B. Fourteenth Amendment Due Process Claim

Plaintiff also claims that the loss and/or confiscation of his personal property violated his due process rights. Defendants counter that Plaintiff's Fourteenth Amendment due process claim must fail because the availability of a prison grievance procedure satisfies all the requirements of due process. The Court agrees.

The Due Process Clause was promulgated to secure individuals from the arbitrary exercise of the powers of government. The procedural aspect of the Due Process Clause guarantees the availability of certain procedural mechanisms, typically the right to notice and a hearing, before the government can deprive an individual of a liberty or property interest.

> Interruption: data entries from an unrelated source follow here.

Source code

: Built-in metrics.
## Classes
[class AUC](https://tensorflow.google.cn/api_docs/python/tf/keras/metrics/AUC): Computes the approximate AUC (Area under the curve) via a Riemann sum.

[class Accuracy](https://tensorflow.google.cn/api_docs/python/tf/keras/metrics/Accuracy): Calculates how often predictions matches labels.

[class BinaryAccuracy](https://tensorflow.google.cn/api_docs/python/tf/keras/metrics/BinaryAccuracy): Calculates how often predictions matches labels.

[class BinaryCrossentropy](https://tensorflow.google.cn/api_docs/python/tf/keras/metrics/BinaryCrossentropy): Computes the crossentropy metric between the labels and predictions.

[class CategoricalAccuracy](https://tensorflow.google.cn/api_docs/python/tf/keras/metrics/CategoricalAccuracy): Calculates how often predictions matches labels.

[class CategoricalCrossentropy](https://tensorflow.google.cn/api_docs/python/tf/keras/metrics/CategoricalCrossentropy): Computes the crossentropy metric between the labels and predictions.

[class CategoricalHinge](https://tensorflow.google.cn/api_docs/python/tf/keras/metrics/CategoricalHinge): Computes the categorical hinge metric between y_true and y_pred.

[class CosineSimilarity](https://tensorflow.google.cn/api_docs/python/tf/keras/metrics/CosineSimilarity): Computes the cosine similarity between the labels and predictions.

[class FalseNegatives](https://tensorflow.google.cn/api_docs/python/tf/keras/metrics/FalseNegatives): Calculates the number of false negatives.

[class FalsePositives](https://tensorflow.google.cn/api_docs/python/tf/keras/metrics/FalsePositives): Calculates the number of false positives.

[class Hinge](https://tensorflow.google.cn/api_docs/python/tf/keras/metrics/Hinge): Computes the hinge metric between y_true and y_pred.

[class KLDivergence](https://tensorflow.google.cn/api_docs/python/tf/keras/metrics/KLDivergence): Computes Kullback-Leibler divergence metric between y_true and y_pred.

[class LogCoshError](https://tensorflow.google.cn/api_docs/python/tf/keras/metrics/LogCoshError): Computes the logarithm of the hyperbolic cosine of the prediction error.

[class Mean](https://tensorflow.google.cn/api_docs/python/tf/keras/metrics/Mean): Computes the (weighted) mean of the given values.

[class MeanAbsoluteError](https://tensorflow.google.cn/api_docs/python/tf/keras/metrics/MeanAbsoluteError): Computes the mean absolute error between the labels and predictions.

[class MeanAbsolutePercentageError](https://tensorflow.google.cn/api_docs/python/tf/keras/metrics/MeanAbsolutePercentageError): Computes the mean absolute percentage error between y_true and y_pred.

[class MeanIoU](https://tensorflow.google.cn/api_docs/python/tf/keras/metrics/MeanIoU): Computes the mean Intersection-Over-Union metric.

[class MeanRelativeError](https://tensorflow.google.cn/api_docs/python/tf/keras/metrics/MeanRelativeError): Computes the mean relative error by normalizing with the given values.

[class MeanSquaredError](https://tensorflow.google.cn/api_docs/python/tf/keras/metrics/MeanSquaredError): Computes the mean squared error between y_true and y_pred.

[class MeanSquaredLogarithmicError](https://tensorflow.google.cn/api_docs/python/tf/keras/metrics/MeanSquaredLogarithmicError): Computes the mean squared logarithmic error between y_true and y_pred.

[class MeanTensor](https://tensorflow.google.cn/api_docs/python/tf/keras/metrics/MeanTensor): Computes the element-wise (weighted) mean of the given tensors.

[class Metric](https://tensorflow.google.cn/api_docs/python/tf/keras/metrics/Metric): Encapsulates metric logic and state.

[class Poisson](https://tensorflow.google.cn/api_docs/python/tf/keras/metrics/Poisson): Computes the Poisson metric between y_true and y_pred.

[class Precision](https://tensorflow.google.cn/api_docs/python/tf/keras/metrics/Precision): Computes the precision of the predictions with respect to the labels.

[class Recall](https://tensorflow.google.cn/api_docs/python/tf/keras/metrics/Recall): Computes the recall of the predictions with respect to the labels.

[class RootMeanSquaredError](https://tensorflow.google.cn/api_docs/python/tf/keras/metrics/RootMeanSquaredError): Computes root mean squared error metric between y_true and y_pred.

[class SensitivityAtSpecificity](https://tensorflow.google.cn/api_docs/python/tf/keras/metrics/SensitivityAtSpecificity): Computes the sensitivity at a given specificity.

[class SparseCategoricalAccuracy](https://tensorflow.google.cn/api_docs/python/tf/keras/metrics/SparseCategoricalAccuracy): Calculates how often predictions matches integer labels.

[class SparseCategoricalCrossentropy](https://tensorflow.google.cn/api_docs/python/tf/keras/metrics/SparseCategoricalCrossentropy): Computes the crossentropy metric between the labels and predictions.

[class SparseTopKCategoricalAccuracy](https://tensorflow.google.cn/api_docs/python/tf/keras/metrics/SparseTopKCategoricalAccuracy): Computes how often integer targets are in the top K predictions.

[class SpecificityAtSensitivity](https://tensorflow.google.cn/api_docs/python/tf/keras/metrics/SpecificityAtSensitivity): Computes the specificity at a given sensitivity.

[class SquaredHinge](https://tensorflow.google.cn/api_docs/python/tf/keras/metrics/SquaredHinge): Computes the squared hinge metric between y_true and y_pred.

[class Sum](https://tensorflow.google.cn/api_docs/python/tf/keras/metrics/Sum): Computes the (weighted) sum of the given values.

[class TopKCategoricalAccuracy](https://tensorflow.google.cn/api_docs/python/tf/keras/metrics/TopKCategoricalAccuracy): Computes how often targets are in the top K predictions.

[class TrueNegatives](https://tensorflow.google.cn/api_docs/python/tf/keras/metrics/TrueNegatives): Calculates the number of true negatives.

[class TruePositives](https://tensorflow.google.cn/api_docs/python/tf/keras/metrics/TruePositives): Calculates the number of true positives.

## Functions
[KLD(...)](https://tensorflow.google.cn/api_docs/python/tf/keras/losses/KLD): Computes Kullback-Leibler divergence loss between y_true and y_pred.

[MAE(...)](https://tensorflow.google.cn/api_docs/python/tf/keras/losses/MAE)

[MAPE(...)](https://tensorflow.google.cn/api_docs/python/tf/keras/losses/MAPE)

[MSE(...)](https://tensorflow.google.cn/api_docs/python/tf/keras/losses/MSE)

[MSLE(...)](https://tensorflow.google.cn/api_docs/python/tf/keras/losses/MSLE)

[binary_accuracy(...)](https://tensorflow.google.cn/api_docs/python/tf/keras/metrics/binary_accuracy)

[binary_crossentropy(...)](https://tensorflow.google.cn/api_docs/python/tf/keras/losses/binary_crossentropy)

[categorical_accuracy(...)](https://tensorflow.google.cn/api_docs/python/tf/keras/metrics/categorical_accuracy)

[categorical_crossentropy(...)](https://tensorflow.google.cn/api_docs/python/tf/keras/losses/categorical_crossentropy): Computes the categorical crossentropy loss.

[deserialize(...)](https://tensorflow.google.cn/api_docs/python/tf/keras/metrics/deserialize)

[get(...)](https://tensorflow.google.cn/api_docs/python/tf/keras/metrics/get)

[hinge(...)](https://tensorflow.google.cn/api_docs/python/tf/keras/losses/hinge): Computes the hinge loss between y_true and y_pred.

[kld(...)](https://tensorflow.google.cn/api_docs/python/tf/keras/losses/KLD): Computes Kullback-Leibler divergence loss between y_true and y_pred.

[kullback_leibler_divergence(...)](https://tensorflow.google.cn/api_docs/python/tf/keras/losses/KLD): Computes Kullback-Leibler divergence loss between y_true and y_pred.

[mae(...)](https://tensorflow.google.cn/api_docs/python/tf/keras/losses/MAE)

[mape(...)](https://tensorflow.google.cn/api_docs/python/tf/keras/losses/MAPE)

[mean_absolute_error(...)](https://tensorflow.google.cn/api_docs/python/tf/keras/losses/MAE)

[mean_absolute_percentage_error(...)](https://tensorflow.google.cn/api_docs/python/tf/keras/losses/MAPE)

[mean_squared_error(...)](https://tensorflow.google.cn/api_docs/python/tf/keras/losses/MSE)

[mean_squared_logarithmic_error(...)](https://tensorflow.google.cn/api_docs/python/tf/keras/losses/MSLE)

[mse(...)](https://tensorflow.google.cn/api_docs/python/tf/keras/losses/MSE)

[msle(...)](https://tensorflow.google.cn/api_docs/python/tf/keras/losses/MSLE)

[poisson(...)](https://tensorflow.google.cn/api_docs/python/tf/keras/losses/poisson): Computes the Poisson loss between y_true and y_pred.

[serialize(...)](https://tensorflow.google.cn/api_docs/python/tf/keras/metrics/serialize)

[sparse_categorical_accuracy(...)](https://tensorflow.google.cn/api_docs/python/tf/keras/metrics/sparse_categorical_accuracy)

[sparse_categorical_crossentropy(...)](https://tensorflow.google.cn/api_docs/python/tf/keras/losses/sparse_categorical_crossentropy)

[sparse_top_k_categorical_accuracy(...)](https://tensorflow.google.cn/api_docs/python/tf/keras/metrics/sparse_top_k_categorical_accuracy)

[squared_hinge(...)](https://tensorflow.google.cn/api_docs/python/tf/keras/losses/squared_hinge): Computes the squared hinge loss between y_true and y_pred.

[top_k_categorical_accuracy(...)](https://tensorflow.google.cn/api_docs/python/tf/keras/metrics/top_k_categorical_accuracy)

In the context of depriving an inmate of his property, however,

... the Supreme Court has held that meaningful post-deprivation remedies provide sufficient due process for negligent deprivations of property, Parratt v. Taylor, 451 U.S. 527, 530 (1981), and intentional deprivations of property, Hudson v. Palmer, 468 U.S. 517, 533 (1984), and that requiring a pre-deprivation hearing would be absurd since it would be impossible to determine when a negligent or intentional deprivation of property would occur. Zinermon v. Burch, 494 U.S. 113, 117 (1990). The Court of Appeals has held that the DOC's grievance procedure provides an adequate post-deprivation remedy, see e.g. Tillman v. Lebanon County Corr. Fac., 121 F.3d 410, 422 (3d Cir. 2000), and that the existence of this post-deprivation remedy forecloses any due process claim, Austin v. Lehman, 893 F.Supp. 448, 454 (E.D.Pa. 1995) even if an inmate is dissatisfied with the result of the process. Iseley v. Horn, 1996 WL 510090, at * 6 (E.D.Pa. Sept. 3, 1996). As [the inmate plaintiff] admits to having used the grievance procedure to attempt the return of his [property], he had access to an adequate post-deprivation remedy and even if there had been a violation of his liberty interest he was not denied the right to due process of law.
Pettaway v. SCI Albion, 2012 WL 366782 at *3-4 (W.D.Pa. Feb. 2, 2012), appeal dismissed, 487 Fed. Appx. 766 (3d Cir. 2012), citing Brooks v. DiGuglielmo, 2008 WL 5187529 at * 6 (E.D.Pa. Dec. 9, 2008) (emphasis added). See also Monroe v. Beard, 536 F.3d 198, 210 (3d Cir. 2008) ("[b]ecause prisons are constitutionally required to afford inmates only a post-deprivation remedy, we agree that the defendants' failure to give the inmates prior notice of their intended seizure of their materials did not violate the plaintiffs' Due Process rights"); Banks v. Beard, 2006 WL 2192015 at * 15 (W.D.Pa. Aug. 1, 2006)(regarding inmate plaintiff's claim that he was permanently dispossessed of his property, "[t]he Commonwealth of Pennsylvania provides an adequate post deprivation remedy in the forms of the DOC grievance system and/or a state law tort law suit against the Defendants... [which] satisfy the Fourteenth Amendment's procedural due process guarantee") (citations omitted).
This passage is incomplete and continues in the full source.